She grumbles and grunts unintelligibly. There’s some non-specific shuffling, the sound of a hand on the bolt – and then nothing.
‘Queenie?’
What?
‘Are you all right in there?’
Of course I’m all right.
‘I’ve made you a nice cup of tea.’
Put it in the lounge and I’ll drink it later.
‘It’s a shame to let it go cold.’
Why don’t you just go back to the hospital and leave me be?
‘I have to see you first before I go. I have to know that you’re all right.’
Goodness me.
‘This isn’t reasonable behaviour, Queenie.’
Of course it is.
‘I wouldn’t say so.

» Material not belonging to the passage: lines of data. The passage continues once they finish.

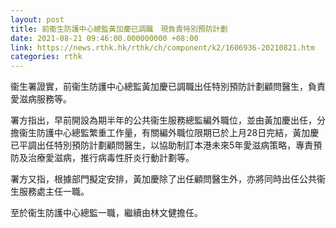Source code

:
 ```yaml
---
layout: post
title: 前衞生防護中心總監黃加慶已調職　現負責特別預防計劃
date: 2021-08-21 09:46:00.000000000 +08:00
link: https://news.rthk.hk/rthk/ch/component/k2/1606936-20210821.htm
categories: rthk
---
```


衞生署證實，前衞生防護中心總監黃加慶已調職出任特別預防計劃顧問醫生，負責愛滋病服務等。

署方指出，早前開設為期半年的公共衞生服務總監編外職位，並由黃加慶出任，分擔衞生防護中心總監繁重工作量，有關編外職位限期已於上月28日完結，黃加慶已平調出任特別預防計劃顧問醫生，以協助制訂本港未來5年愛滋病策略，專責預防及治療愛滋病，推行病毒性肝炎行動計劃等。

署方又指，根據部門擬定安排，黃加慶除了出任顧問醫生外，亦將同時出任公共衞生服務處主任一職。

至於衞生防護中心總監一職，繼續由林文健擔任。
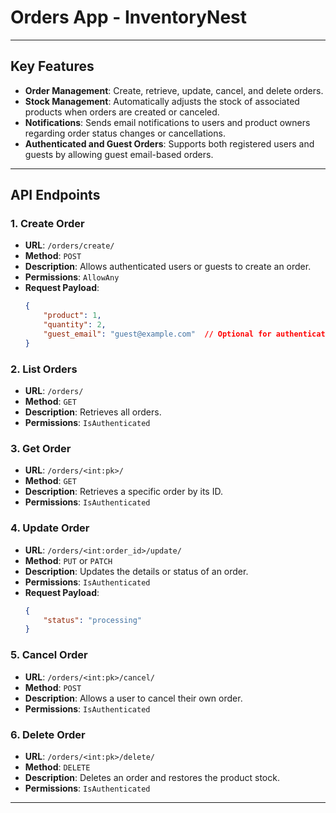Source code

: # Orders App - **InventoryNest**

---

## **Key Features**

- **Order Management**: Create, retrieve, update, cancel, and delete orders.
- **Stock Management**: Automatically adjusts the stock of associated products when orders are created or canceled.
- **Notifications**: Sends email notifications to users and product owners regarding order status changes or cancellations.
- **Authenticated and Guest Orders**: Supports both registered users and guests by allowing guest email-based orders.

---

## **API Endpoints**

### **1. Create Order**
- **URL**: `/orders/create/`
- **Method**: `POST`
- **Description**: Allows authenticated users or guests to create an order.
- **Permissions**: `AllowAny`
- **Request Payload**:
    ```json
    {
        "product": 1,
        "quantity": 2,
        "guest_email": "guest@example.com"  // Optional for authenticated users
    }
    ```

### **2. List Orders**
- **URL**: `/orders/`
- **Method**: `GET`
- **Description**: Retrieves all orders.
- **Permissions**: `IsAuthenticated`

### **3. Get Order**
- **URL**: `/orders/<int:pk>/`
- **Method**: `GET`
- **Description**: Retrieves a specific order by its ID.
- **Permissions**: `IsAuthenticated`

### **4. Update Order**
- **URL**: `/orders/<int:order_id>/update/`
- **Method**: `PUT` or `PATCH`
- **Description**: Updates the details or status of an order.
- **Permissions**: `IsAuthenticated`
- **Request Payload**:
    ```json
    {
        "status": "processing"
    }
    ```

### **5. Cancel Order**
- **URL**: `/orders/<int:pk>/cancel/`
- **Method**: `POST`
- **Description**: Allows a user to cancel their own order.
- **Permissions**: `IsAuthenticated`

### **6. Delete Order**
- **URL**: `/orders/<int:pk>/delete/`
- **Method**: `DELETE`
- **Description**: Deletes an order and restores the product stock.
- **Permissions**: `IsAuthenticated`

---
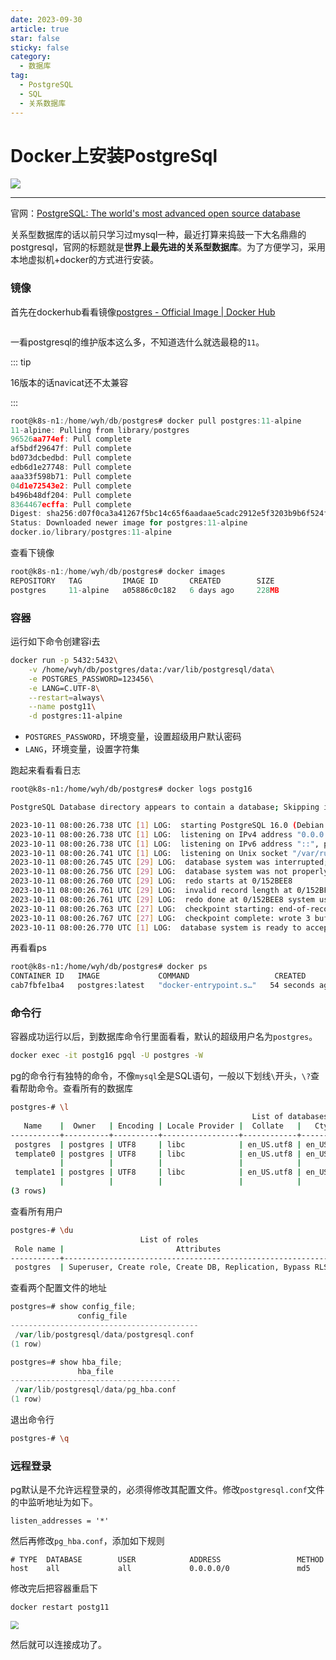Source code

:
 ```yaml
---
date: 2023-09-30
article: true
star: false
sticky: false
category:
  - 数据库
tag:
  - PostgreSQL
  - SQL
  - 关系数据库
---
```


# Docker上安装PostgreSql

![](https://public-1308755698.cos.ap-chongqing.myqcloud.com//img/202310111522417.png)
<!-- more -->
---

官网：[PostgreSQL: The world's most advanced open source database](https://www.postgresql.org/)

关系型数据库的话以前只学习过mysql一种，最近打算来捣鼓一下大名鼎鼎的postgresql，官网的标题就是**世界上最先进的关系型数据库**。为了方便学习，采用本地虚拟机+docker的方式进行安装。



### 镜像


首先在dockerhub看看镜像[postgres - Official Image | Docker Hub](https://hub.docker.com/_/postgres)

<img src="https://public-1308755698.cos.ap-chongqing.myqcloud.com//img/202310111516192.png" alt="" style="zoom: 50%;" />

一看postgresql的维护版本这么多，不知道选什么就选最稳的`11`。

::: tip

16版本的话navicat还不太兼容

:::

```go
root@k8s-n1:/home/wyh/db/postgres# docker pull postgres:11-alpine
11-alpine: Pulling from library/postgres
96526aa774ef: Pull complete 
af5bdf29647f: Pull complete 
bd073dcbedbd: Pull complete 
edb6d1e27748: Pull complete 
aaa33f598b71: Pull complete 
04d1e72543e2: Pull complete 
b496b48df204: Pull complete 
8364467ecffa: Pull complete 
Digest: sha256:d07f0ca3a41267f5bc14c65f6aadaae5cadc2912e5f3203b9b6f524f28869aaf
Status: Downloaded newer image for postgres:11-alpine
docker.io/library/postgres:11-alpine
```

查看下镜像

```go
root@k8s-n1:/home/wyh/db/postgres# docker images
REPOSITORY   TAG         IMAGE ID       CREATED        SIZE
postgres     11-alpine   a05886c0c182   6 days ago     228MB
```



### 容器

运行如下命令创建容i去

```sh
docker run -p 5432:5432\
	-v /home/wyh/db/postgres/data:/var/lib/postgresql/data\
    -e POSTGRES_PASSWORD=123456\
    -e LANG=C.UTF-8\
    --restart=always\
    --name postg11\
    -d postgres:11-alpine
```

- `POSTGRES_PASSWORD`，环境变量，设置超级用户默认密码
- `LANG`，环境变量，设置字符集

跑起来看看看日志

```sh
root@k8s-n1:/home/wyh/db/postgres# docker logs postg16

PostgreSQL Database directory appears to contain a database; Skipping initialization

2023-10-11 08:00:26.738 UTC [1] LOG:  starting PostgreSQL 16.0 (Debian 16.0-1.pgdg120+1) on x86_64-pc-linux-gnu, compiled by gcc (Debian 12.2.0-14) 12.2.0, 64-bit
2023-10-11 08:00:26.738 UTC [1] LOG:  listening on IPv4 address "0.0.0.0", port 5432
2023-10-11 08:00:26.738 UTC [1] LOG:  listening on IPv6 address "::", port 5432
2023-10-11 08:00:26.741 UTC [1] LOG:  listening on Unix socket "/var/run/postgresql/.s.PGSQL.5432"
2023-10-11 08:00:26.745 UTC [29] LOG:  database system was interrupted; last known up at 2023-10-11 07:59:14 UTC
2023-10-11 08:00:26.756 UTC [29] LOG:  database system was not properly shut down; automatic recovery in progress
2023-10-11 08:00:26.760 UTC [29] LOG:  redo starts at 0/152BEE8
2023-10-11 08:00:26.761 UTC [29] LOG:  invalid record length at 0/152BF20: expected at least 24, got 0
2023-10-11 08:00:26.761 UTC [29] LOG:  redo done at 0/152BEE8 system usage: CPU: user: 0.00 s, system: 0.00 s, elapsed: 0.00 s
2023-10-11 08:00:26.763 UTC [27] LOG:  checkpoint starting: end-of-recovery immediate wait
2023-10-11 08:00:26.767 UTC [27] LOG:  checkpoint complete: wrote 3 buffers (0.0%); 0 WAL file(s) added, 0 removed, 0 recycled; write=0.001 s, sync=0.001 s, total=0.005 s; sync files=2, longest=0.001 s, average=0.001 s; distance=0 kB, estimate=0 kB; lsn=0/152BF20, redo lsn=0/152BF20
2023-10-11 08:00:26.770 UTC [1] LOG:  database system is ready to accept connections
```

再看看ps

```sh
root@k8s-n1:/home/wyh/db/postgres# docker ps
CONTAINER ID   IMAGE             COMMAND                   CREATED          STATUS             PORTS                                                  NAMES
cab7fbfe1ba4   postgres:latest   "docker-entrypoint.s…"   54 seconds ago   Up 54 seconds      0.0.0.0:5432->5432/tcp, :::5432->5432/tcp              postg16
```



### 命令行

容器成功运行以后，到数据库命令行里面看看，默认的超级用户名为`postgres`。

```sh
docker exec -it postg16 pgql -U postgres -W
```

pg的命令行有独特的命令，不像`mysql`全是SQL语句，一般以下划线`\`开头，`\?`查看帮助命令。查看所有的数据库

```sh
postgres-# \l
                                                      List of databases
   Name    |  Owner   | Encoding | Locale Provider |  Collate   |   Ctype    | ICU Locale | ICU Rules |   Access privileges   
-----------+----------+----------+-----------------+------------+------------+------------+-----------+-----------------------
 postgres  | postgres | UTF8     | libc            | en_US.utf8 | en_US.utf8 |            |           | 
 template0 | postgres | UTF8     | libc            | en_US.utf8 | en_US.utf8 |            |           | =c/postgres          +
           |          |          |                 |            |            |            |           | postgres=CTc/postgres
 template1 | postgres | UTF8     | libc            | en_US.utf8 | en_US.utf8 |            |           | =c/postgres          +
           |          |          |                 |            |            |            |           | postgres=CTc/postgres
(3 rows)
```

查看所有用户

```sh
postgres-# \du
                             List of roles
 Role name |                         Attributes                         
-----------+------------------------------------------------------------
 postgres  | Superuser, Create role, Create DB, Replication, Bypass RLS
```

查看两个配置文件的地址

```go
postgres=# show config_file;
               config_file                
------------------------------------------
 /var/lib/postgresql/data/postgresql.conf
(1 row)

postgres=# show hba_file;
               hba_file               
--------------------------------------
 /var/lib/postgresql/data/pg_hba.conf
(1 row)
```

退出命令行

```sh
postgres-# \q
```



### 远程登录

pg默认是不允许远程登录的，必须得修改其配置文件。修改`postgresql.conf`文件的中监听地址为如下。

```
listen_addresses = '*'
```

然后再修改`pg_hba.conf`，添加如下规则

```
# TYPE  DATABASE        USER            ADDRESS                 METHOD
host 	all				all 			0.0.0.0/0 				md5
```

修改完后把容器重启下

```sh
docker restart postg11
```

<img src="https://public-1308755698.cos.ap-chongqing.myqcloud.com//img/202310111643870.png" style="zoom: 80%;" />


然后就可以连接成功了。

Locking yourself in the toilet for an hour when you have company isn’t reasonable behaviour.’
And you’d know all about it, would you?
‘I do now.’
I don’t know what you’re on about.
‘Look. Here’s the plan. I’ll give you five more minutes to finish off and open the door. If you don’t, I’m afraid I’m going to have to break in.’
You’ll pay for it if you do.
‘I’m afraid you’re leaving me no choice. You’ve got a history of falling, getting stuck and not calling for help. So I’d be failing in my job if I just walked away.’
No you wouldn’t.
‘So I’m giving you five more minutes. After that, I’m going to unscrew the handle and open the door by force.’
It’s a threat easier made than carried out. The screws are all glooped over with paint, and I haven’t got a screwdriver.
‘All right? Five more minutes, and then I’m coming in.’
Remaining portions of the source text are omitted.